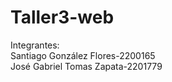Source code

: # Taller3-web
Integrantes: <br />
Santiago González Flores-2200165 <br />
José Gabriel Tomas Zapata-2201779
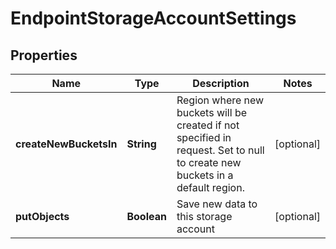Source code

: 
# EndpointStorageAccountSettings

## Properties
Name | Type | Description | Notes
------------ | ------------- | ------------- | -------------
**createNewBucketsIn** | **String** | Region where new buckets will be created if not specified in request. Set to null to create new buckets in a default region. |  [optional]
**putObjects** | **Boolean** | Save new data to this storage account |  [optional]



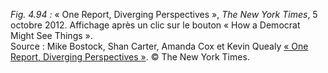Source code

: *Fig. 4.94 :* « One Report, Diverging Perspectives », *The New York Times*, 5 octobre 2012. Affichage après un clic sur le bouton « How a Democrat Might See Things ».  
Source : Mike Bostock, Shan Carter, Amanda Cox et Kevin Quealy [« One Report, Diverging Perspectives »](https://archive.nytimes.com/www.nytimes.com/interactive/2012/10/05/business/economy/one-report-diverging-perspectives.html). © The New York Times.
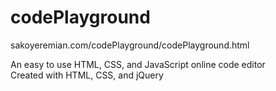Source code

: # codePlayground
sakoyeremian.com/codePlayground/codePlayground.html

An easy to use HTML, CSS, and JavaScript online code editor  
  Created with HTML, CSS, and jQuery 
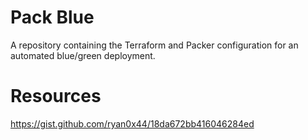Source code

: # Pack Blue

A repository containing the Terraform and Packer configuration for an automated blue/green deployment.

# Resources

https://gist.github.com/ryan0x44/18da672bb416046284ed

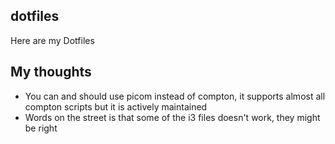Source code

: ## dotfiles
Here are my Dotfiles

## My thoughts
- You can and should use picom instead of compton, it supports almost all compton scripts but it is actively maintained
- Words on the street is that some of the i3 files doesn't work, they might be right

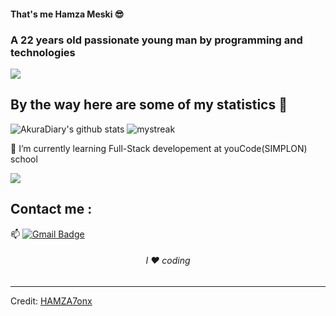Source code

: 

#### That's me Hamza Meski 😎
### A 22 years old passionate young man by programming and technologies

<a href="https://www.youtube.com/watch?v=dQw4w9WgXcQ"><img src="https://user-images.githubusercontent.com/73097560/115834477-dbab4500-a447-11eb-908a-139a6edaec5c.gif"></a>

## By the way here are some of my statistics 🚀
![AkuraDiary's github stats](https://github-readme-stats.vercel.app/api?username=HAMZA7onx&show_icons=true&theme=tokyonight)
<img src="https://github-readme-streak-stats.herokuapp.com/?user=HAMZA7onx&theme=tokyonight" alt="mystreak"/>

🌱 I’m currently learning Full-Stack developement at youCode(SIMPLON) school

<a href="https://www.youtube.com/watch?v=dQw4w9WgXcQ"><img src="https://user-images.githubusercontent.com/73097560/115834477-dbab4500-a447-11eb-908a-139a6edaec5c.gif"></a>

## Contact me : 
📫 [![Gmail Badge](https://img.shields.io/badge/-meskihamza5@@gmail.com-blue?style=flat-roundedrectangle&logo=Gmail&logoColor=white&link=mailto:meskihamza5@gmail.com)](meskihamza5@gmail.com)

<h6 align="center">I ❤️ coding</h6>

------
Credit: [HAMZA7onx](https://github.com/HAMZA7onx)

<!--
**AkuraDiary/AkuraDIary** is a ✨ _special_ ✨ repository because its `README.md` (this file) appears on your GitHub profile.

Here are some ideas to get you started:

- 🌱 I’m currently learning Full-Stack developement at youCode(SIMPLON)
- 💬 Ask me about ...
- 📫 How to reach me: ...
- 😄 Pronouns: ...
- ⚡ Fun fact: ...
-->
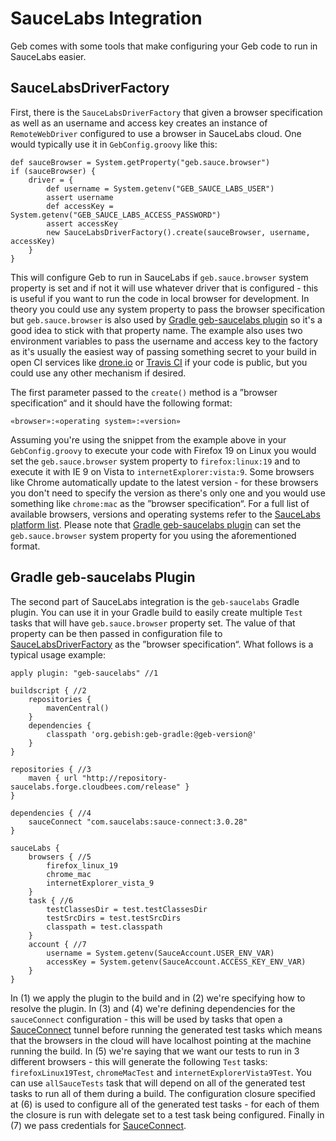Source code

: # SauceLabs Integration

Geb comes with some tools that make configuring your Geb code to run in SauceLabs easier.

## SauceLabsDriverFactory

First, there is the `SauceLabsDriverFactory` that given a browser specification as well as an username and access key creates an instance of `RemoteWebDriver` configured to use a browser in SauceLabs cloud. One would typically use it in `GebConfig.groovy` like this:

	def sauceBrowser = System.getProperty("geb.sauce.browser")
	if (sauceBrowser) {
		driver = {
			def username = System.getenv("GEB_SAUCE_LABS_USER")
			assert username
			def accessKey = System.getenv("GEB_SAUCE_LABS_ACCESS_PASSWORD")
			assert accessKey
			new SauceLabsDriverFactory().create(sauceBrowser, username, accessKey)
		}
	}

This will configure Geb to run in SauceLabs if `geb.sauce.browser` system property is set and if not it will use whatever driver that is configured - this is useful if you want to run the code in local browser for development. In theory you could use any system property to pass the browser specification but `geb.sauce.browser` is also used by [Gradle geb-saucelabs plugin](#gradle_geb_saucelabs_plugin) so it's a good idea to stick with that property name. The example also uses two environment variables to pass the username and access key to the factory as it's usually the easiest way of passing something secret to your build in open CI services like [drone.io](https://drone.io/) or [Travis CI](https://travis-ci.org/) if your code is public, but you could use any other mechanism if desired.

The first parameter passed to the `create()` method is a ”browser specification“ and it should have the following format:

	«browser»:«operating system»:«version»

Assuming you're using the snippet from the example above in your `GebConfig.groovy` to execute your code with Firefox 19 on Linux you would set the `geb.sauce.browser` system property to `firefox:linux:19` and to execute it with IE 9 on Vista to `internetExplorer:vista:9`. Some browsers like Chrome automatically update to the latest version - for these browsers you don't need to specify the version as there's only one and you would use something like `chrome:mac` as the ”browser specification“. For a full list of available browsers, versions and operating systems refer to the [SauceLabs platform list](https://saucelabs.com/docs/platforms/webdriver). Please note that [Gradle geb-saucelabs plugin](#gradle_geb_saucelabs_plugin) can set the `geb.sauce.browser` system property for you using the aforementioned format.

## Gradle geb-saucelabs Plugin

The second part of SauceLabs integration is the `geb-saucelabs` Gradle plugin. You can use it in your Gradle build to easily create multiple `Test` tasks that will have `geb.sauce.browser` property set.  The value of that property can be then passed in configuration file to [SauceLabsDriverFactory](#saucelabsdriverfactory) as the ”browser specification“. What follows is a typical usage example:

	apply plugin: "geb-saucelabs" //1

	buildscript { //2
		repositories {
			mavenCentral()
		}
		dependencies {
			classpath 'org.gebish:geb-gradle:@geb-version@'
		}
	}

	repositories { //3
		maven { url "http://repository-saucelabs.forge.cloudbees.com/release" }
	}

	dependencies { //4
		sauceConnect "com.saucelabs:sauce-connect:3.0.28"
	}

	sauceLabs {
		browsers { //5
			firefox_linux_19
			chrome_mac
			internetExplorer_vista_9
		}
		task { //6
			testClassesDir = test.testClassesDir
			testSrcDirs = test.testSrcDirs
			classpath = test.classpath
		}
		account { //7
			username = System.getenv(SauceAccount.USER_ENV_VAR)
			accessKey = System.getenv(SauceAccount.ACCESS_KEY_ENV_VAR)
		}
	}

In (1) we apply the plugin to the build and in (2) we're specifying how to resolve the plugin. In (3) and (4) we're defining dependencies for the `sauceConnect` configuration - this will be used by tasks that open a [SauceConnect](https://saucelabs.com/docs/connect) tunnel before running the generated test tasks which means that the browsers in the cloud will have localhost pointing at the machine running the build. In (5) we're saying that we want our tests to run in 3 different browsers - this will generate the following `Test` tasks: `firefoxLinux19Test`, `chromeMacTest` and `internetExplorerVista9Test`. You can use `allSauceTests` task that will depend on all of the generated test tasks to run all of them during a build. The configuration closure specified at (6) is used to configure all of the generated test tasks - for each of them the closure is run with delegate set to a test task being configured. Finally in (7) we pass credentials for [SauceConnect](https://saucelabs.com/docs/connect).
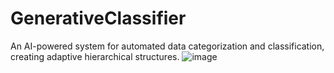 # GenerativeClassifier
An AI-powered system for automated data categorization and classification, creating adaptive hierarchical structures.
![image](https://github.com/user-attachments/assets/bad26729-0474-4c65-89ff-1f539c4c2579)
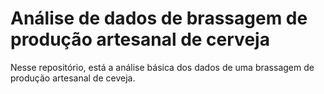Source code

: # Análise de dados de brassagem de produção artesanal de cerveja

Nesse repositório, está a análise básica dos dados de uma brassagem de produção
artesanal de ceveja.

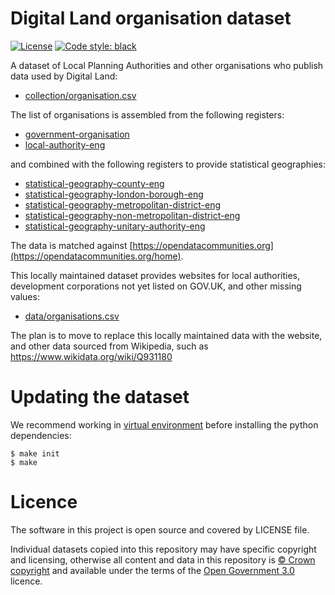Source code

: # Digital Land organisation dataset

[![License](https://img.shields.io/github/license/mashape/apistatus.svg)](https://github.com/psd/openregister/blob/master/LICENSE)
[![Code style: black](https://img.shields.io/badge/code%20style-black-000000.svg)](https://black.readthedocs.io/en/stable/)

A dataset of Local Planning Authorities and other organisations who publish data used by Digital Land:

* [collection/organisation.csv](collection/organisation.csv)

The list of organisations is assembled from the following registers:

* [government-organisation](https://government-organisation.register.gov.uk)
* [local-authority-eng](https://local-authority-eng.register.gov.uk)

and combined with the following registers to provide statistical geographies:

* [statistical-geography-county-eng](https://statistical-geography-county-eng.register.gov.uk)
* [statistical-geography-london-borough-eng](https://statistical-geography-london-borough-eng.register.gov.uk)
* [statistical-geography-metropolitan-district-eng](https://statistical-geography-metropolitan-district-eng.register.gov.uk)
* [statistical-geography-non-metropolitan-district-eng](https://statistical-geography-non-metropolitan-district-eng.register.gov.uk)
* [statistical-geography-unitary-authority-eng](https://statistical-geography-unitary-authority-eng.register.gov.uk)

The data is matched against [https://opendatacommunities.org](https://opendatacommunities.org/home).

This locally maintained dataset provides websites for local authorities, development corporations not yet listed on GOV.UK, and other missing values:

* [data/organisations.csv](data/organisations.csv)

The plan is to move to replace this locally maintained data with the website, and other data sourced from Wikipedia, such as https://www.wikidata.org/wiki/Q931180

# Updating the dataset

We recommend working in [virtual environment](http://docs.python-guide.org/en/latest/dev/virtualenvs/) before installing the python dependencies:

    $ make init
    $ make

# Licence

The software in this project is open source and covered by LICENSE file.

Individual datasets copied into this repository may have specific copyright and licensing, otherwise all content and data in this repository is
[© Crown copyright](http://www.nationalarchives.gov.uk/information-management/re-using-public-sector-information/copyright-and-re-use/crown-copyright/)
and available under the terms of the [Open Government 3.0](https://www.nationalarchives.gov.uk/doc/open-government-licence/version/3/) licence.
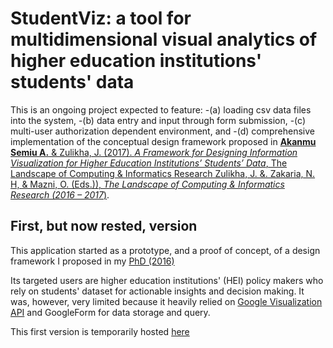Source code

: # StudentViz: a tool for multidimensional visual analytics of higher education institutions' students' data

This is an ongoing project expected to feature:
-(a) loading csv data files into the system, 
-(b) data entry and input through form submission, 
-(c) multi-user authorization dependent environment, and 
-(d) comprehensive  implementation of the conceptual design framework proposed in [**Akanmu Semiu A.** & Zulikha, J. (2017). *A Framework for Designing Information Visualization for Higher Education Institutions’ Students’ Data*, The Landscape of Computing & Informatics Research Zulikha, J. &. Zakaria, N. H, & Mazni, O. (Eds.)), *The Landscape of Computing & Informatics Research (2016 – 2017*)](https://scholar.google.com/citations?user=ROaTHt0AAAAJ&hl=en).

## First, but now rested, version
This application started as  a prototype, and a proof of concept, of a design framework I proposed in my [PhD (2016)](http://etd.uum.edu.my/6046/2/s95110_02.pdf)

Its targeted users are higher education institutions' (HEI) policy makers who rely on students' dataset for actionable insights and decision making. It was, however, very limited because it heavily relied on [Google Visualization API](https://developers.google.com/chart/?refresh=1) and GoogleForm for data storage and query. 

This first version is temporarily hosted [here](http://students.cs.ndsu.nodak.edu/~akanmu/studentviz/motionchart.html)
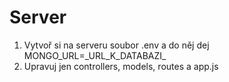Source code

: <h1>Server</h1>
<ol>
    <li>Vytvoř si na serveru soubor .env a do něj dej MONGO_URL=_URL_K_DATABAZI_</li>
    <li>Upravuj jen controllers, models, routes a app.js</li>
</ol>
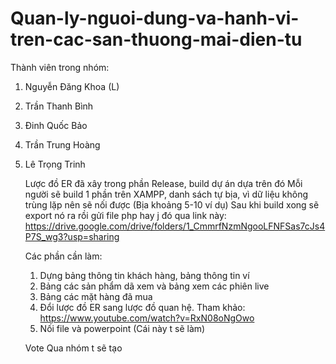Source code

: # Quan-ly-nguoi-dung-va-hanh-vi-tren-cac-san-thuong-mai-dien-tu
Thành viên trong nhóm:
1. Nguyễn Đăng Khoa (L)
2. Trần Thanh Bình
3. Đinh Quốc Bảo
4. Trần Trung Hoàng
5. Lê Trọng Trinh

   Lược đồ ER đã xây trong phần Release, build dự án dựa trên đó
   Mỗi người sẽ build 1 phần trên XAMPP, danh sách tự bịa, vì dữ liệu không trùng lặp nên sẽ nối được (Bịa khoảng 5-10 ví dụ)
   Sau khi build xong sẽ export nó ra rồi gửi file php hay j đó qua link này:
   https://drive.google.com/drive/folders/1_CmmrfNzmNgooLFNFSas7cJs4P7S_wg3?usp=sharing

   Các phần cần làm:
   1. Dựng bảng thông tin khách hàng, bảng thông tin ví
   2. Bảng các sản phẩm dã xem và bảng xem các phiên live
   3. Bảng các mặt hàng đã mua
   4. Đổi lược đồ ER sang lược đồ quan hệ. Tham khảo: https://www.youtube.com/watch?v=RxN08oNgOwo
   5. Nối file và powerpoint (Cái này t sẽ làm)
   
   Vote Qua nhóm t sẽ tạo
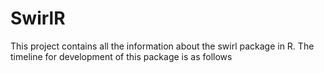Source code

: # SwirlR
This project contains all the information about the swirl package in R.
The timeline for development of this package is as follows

+ + + + +

WHAT IS REQUIRED :: Using the listing above, reproduce word for word every line from the one containing "Santiago González Flores-2200165 <br />" through the one containing "# Resources". Pictures must be left out.

OUTPUT OF THE TASK ::
Santiago González Flores-2200165 <br />
José Gabriel Tomas Zapata-2201779
Source code

: 
# EndpointStorageAccountSettings

## Properties
Name | Type | Description | Notes
------------ | ------------- | ------------- | -------------
**createNewBucketsIn** | **String** | Region where new buckets will be created if not specified in request. Set to null to create new buckets in a default region. |  [optional]
**putObjects** | **Boolean** | Save new data to this storage account |  [optional]



Source code

: *Fig. 4.94 :* « One Report, Diverging Perspectives », *The New York Times*, 5 octobre 2012. Affichage après un clic sur le bouton « How a Democrat Might See Things ».  
Source : Mike Bostock, Shan Carter, Amanda Cox et Kevin Quealy [« One Report, Diverging Perspectives »](https://archive.nytimes.com/www.nytimes.com/interactive/2012/10/05/business/economy/one-report-diverging-perspectives.html). © The New York Times.
Source code

: # codePlayground
sakoyeremian.com/codePlayground/codePlayground.html

An easy to use HTML, CSS, and JavaScript online code editor  
  Created with HTML, CSS, and jQuery 
Source code

: # Pack Blue

A repository containing the Terraform and Packer configuration for an automated blue/green deployment.

# Resources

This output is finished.